Will Courtenay has been with Red Bull since it bought Jaguar's F1 entry in 2005 and has served as its head of race strategy since 2010.
But McLaren has announced he will join as the team's new sporting director, reporting to racing director Randeep Singh who in turn reports to team boss Andrea Stella.
It follows the arrival of senior technical figure Rob Marshall from Red Bull to McLaren earlier this year, who joined a technical structure that includes fellow ex-Red Bull engineer Peter Prodromou. Red Bull is also losing design guru Adrian Newey to Aston Martin for 2025 and its sporting director Jonathan Wheatley will leave to become team principal at Sauber next year.
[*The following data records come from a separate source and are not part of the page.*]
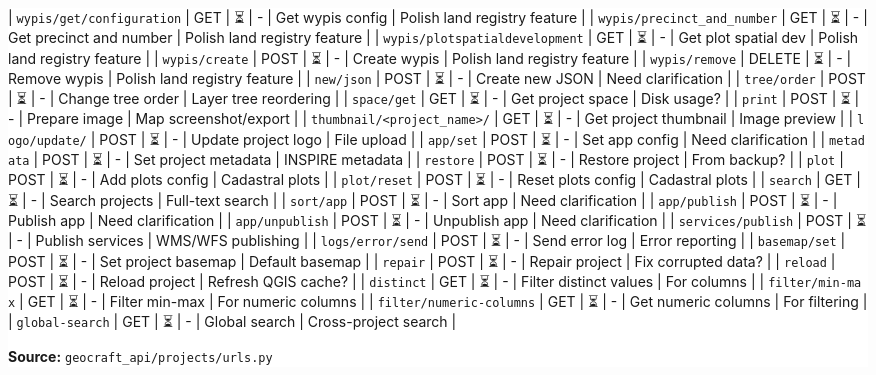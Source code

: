 | `wypis/get/configuration` | GET | ⏳ | - | Get wypis config | Polish land registry feature |
| `wypis/precinct_and_number` | GET | ⏳ | - | Get precinct and number | Polish land registry feature |
| `wypis/plotspatialdevelopment` | GET | ⏳ | - | Get plot spatial dev | Polish land registry feature |
| `wypis/create` | POST | ⏳ | - | Create wypis | Polish land registry feature |
| `wypis/remove` | DELETE | ⏳ | - | Remove wypis | Polish land registry feature |
| `new/json` | POST | ⏳ | - | Create new JSON | Need clarification |
| `tree/order` | POST | ⏳ | - | Change tree order | Layer tree reordering |
| `space/get` | GET | ⏳ | - | Get project space | Disk usage? |
| `print` | POST | ⏳ | - | Prepare image | Map screenshot/export |
| `thumbnail/<project_name>/` | GET | ⏳ | - | Get project thumbnail | Image preview |
| `logo/update/` | POST | ⏳ | - | Update project logo | File upload |
| `app/set` | POST | ⏳ | - | Set app config | Need clarification |
| `metadata` | POST | ⏳ | - | Set project metadata | INSPIRE metadata |
| `restore` | POST | ⏳ | - | Restore project | From backup? |
| `plot` | POST | ⏳ | - | Add plots config | Cadastral plots |
| `plot/reset` | POST | ⏳ | - | Reset plots config | Cadastral plots |
| `search` | GET | ⏳ | - | Search projects | Full-text search |
| `sort/app` | POST | ⏳ | - | Sort app | Need clarification |
| `app/publish` | POST | ⏳ | - | Publish app | Need clarification |
| `app/unpublish` | POST | ⏳ | - | Unpublish app | Need clarification |
| `services/publish` | POST | ⏳ | - | Publish services | WMS/WFS publishing |
| `logs/error/send` | POST | ⏳ | - | Send error log | Error reporting |
| `basemap/set` | POST | ⏳ | - | Set project basemap | Default basemap |
| `repair` | POST | ⏳ | - | Repair project | Fix corrupted data? |
| `reload` | POST | ⏳ | - | Reload project | Refresh QGIS cache? |
| `distinct` | GET | ⏳ | - | Filter distinct values | For columns |
| `filter/min-max` | GET | ⏳ | - | Filter min-max | For numeric columns |
| `filter/numeric-columns` | GET | ⏳ | - | Get numeric columns | For filtering |
| `global-search` | GET | ⏳ | - | Global search | Cross-project search |

**Source:** `geocraft_api/projects/urls.py`
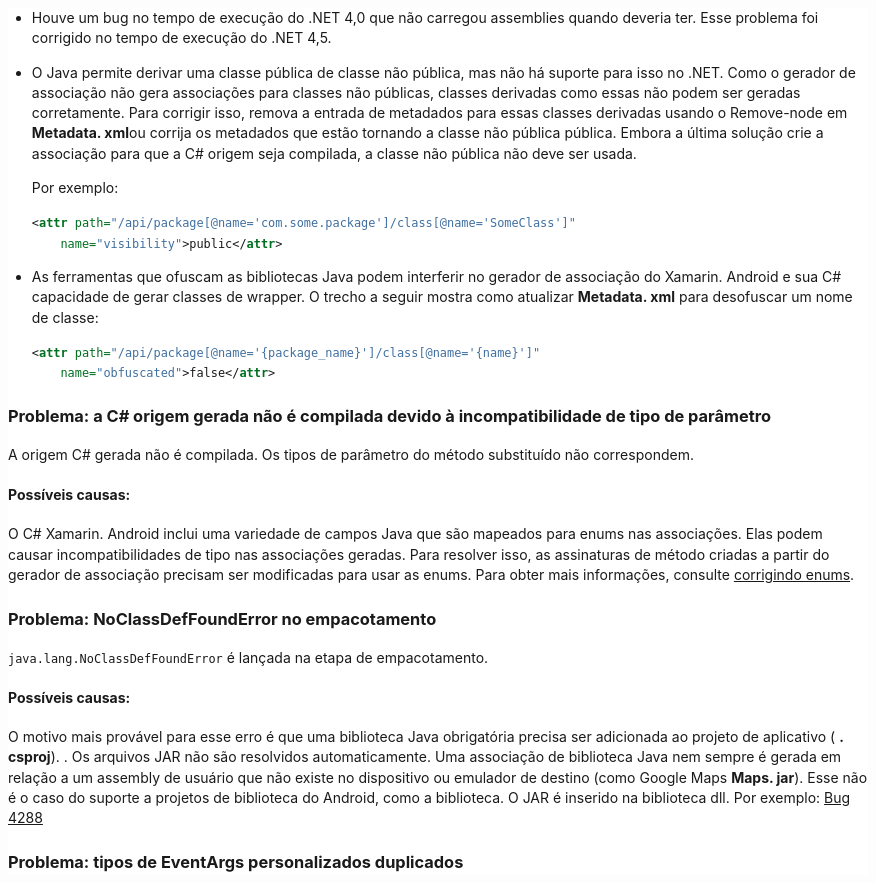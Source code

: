 - Houve um bug no tempo de execução do .NET 4,0 que não carregou assemblies quando deveria ter. Esse problema foi corrigido no tempo de execução do .NET 4,5.

- O Java permite derivar uma classe pública de classe não pública, mas não há suporte para isso no .NET. Como o gerador de associação não gera associações para classes não públicas, classes derivadas como essas não podem ser geradas corretamente. Para corrigir isso, remova a entrada de metadados para essas classes derivadas usando o Remove-node em **Metadata. xml**ou corrija os metadados que estão tornando a classe não pública pública. Embora a última solução crie a associação para que a C# origem seja compilada, a classe não pública não deve ser usada.

  Por exemplo:

  ```xml
  <attr path="/api/package[@name='com.some.package']/class[@name='SomeClass']"
      name="visibility">public</attr>
  ```

- As ferramentas que ofuscam as bibliotecas Java podem interferir no gerador de associação do Xamarin. Android e sua C# capacidade de gerar classes de wrapper. O trecho a seguir mostra como atualizar **Metadata. xml** para desofuscar um nome de classe:

  ```xml
  <attr path="/api/package[@name='{package_name}']/class[@name='{name}']"
      name="obfuscated">false</attr>
  ```

### <a name="problem-generated-c-source-does-not-build-due-to-parameter-type-mismatch"></a>Problema: a C# origem gerada não é compilada devido à incompatibilidade de tipo de parâmetro

A origem C# gerada não é compilada. Os tipos de parâmetro do método substituído não correspondem.

#### <a name="possible-causes"></a>Possíveis causas:

O C# Xamarin. Android inclui uma variedade de campos Java que são mapeados para enums nas associações. Elas podem causar incompatibilidades de tipo nas associações geradas. Para resolver isso, as assinaturas de método criadas a partir do gerador de associação precisam ser modificadas para usar as enums. Para obter mais informações, consulte [corrigindo enums](~/android/platform/binding-java-library/customizing-bindings/java-bindings-metadata.md).

### <a name="problem-noclassdeffounderror-in-packaging"></a>Problema: NoClassDefFoundError no empacotamento

`java.lang.NoClassDefFoundError` é lançada na etapa de empacotamento.

#### <a name="possible-causes"></a>Possíveis causas:

O motivo mais provável para esse erro é que uma biblioteca Java obrigatória precisa ser adicionada ao projeto de aplicativo ( **. csproj**). . Os arquivos JAR não são resolvidos automaticamente. Uma associação de biblioteca Java nem sempre é gerada em relação a um assembly de usuário que não existe no dispositivo ou emulador de destino (como Google Maps **Maps. jar**). Esse não é o caso do suporte a projetos de biblioteca do Android, como a biblioteca. O JAR é inserido na biblioteca dll. Por exemplo: [Bug 4288](https://bugzilla.xamarin.com/show_bug.cgi?id=4288)

### <a name="problem-duplicate-custom-eventargs-types"></a>Problema: tipos de EventArgs personalizados duplicados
Red Bull recently announced a new structure for its race team for when Wheatley exits at the end of the year, including a promotion for Max Verstappen's race engineer Gianpiero Lambiase.
Another bitter blow for Red Bull
Scott Mitchell-Malm
What's better than signing a very experienced, successful F1 leader who can bolster a key area in your team? Weakening your main rival in the process.
That's what McLaren does by bringing in Courtenay to bolster the F1 team leadership structure that Stella has been fettling quite constantly since taking charge at the end of 2022.
Courtenay will have been at the forefront of Red Bull becoming F1's benchmark in race strategy. A two-decade stint there means its razor-sharp operations have his fingerprints all over them.
His departure is a big blow - just another significant exit for a team that only recently announced a rejig of its sporting operations to cope with the loss of its own sporting director Wheatley.
Red Bull knows what a loss this is, especially as he is going to the team that has overtaken it on-track and in the constructors' championship, and is believed to be hurting as a result.
Given a few question marks over how McLaren has handled some races this year, Courtenay will almost certainly help sharpen F1's new pacesetter up further.
Reporting to Singh as sporting director will give Courtenay oversight of key trackside matters such as liaising with the FIA and free up Singh, who Stella rates highly, to be spread less thinly. As racing director, Singh has had oversight of the sporting side and strategy combined.
But it is not being presented as fixing a specific McLaren weakness, rather making its leadership structure more robust with added expertise and reducing stress points as others have been juggling multiple responsibilities.
Courtenay will also have a remit across McLaren's various racing exploits so there is intended to be a wider company benefit to his experience too.
It will take some time to feel that benefit. He is under contract until 2026 so this may need some serious negotiation for McLaren to get hold of its new recruit in the short-term.
McLaren will therefore need to find ways to improve in the meantime rather than depend on an arrival a year or two from now - but Stella's been drilling a mantra of 'improve today, don't wait until tomorrow' into this team for a while now already.